In a recent interview with Decoder, Spencer said that, although they do not plan to leave the world of consoles, they plan to have a greater presence in the mobile market. This was what he commented:

If we do not gain relevance as a video game brand [in mobile], and we are not alone in this, over time the business will become unsustainable for any of us. If we cannot reach smartphones customers, or on any screen where they want to play, you will be cornered in a part of niche.

How do you still manage the business and stay in the front line with the competition, acquiring talent, building new business or distribution models and creating new franchises? It is vital that if you try to take the reins of a global business dedicated to the world of video game, you find customers in the place where they want to play, and that site is none other than smartphones, and it will be more and more

They are now in a position in which they have excellent PC sagas, excellent sagas for consoles and excellent sagas for mobile devices.

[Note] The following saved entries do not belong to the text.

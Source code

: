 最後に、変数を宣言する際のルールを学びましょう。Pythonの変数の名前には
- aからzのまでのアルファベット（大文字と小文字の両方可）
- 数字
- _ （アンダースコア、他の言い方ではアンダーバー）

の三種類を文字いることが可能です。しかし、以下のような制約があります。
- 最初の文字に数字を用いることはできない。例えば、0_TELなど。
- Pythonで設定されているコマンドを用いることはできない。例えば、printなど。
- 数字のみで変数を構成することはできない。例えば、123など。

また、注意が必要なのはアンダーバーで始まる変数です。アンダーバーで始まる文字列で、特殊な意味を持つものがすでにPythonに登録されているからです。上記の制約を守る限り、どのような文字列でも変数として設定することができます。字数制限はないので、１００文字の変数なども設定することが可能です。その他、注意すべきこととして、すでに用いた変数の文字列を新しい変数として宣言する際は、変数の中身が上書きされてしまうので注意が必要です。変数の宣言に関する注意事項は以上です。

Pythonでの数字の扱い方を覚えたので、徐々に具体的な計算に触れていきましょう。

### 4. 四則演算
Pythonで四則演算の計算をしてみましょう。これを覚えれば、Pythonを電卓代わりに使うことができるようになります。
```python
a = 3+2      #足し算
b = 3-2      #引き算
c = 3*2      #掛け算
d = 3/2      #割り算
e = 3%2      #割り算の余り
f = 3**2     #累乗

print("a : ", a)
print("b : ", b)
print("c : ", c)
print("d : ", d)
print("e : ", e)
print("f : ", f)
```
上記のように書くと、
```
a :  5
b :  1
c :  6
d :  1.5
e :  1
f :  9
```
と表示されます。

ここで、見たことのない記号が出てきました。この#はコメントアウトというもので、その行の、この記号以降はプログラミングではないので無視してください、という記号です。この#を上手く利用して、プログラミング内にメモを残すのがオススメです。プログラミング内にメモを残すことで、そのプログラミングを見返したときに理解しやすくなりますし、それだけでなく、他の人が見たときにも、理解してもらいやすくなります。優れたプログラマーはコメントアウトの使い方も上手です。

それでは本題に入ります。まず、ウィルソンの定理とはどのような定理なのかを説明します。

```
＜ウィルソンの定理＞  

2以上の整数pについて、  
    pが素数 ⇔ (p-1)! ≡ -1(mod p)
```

For us, the true differentiation they add is their capacity in mobiles.

Recall that with the purchase, Microsoft has obtained King, a company responsible for games like Candy Crush. Similarly, Blizzard gave us Diablo Immortal this year, which, despite having his controversies, is a quality experience. Along with this, Activision has already made several efforts to position Call of Duty as a strong offer in iOS and Android.

We just have to wait and see if we eventually see Halo in our cell phones. In related issues, this would be the price of Xbox streaming device. Similarly, this is the number of Xbox accounts suspended this year.

Editor’s note:

Cell phones are already a valid way of enjoying video games. The days of the iPhone 4 have been left, where we saw horrible ports or simple versions of certain games. The experiences we see today are full of quality, and they are worth it.